⟨

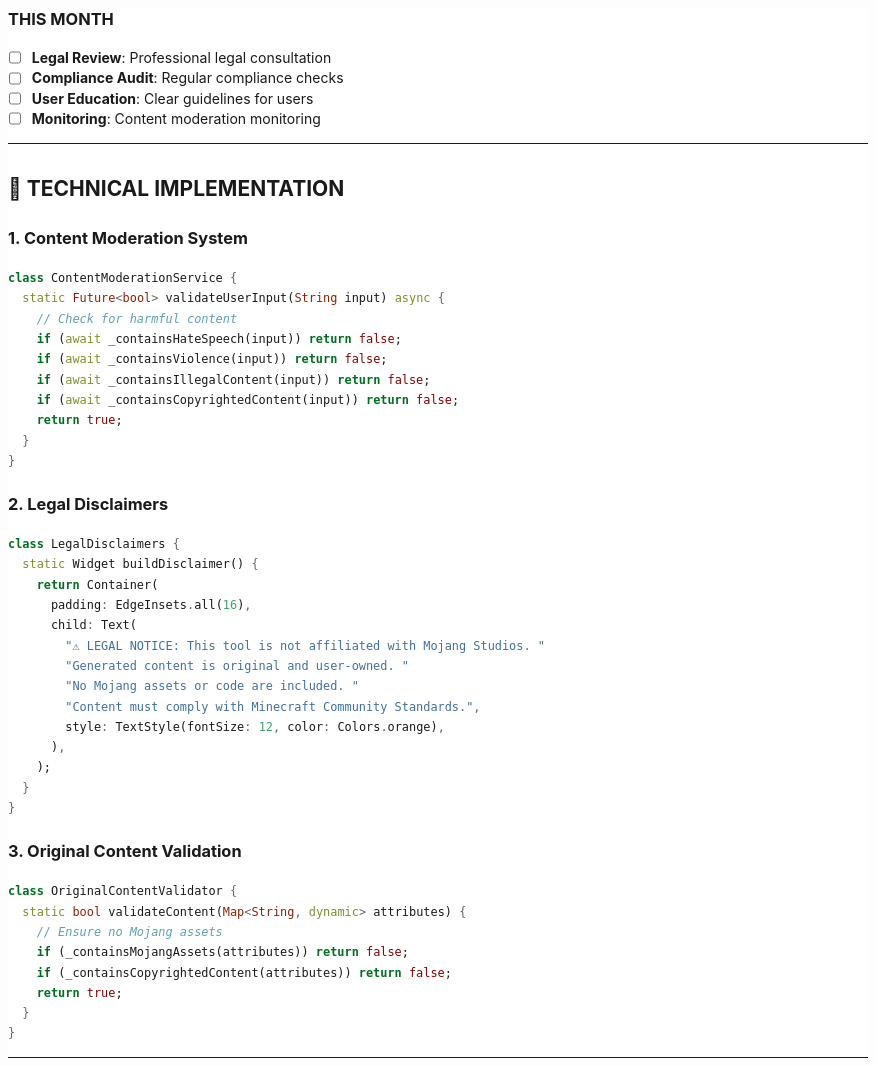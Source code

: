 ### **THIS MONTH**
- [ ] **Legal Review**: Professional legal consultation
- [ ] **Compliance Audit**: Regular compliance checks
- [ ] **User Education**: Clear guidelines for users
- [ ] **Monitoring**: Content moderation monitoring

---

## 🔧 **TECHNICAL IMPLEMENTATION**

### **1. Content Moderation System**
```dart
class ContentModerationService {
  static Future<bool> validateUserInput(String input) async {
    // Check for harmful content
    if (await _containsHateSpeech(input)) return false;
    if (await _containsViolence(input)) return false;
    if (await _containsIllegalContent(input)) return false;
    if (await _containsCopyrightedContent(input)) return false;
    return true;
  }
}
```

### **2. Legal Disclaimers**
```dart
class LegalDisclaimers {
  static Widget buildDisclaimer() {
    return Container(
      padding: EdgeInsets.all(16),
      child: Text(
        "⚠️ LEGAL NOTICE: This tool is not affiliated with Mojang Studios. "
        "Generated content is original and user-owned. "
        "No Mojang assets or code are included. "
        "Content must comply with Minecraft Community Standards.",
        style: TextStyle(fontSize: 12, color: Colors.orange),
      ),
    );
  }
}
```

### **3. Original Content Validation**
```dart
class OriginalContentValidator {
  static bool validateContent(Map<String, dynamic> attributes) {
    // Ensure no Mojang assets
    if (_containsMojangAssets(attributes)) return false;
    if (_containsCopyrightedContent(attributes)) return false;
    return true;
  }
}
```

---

⟩

Work to be completed
Wherever a line of the data holds "static", copy that line.

Exercise answer
  static Future<bool> validateUserInput(String input) async {
  static Widget buildDisclaimer() {
  static bool validateContent(Map<String, dynamic> attributes) {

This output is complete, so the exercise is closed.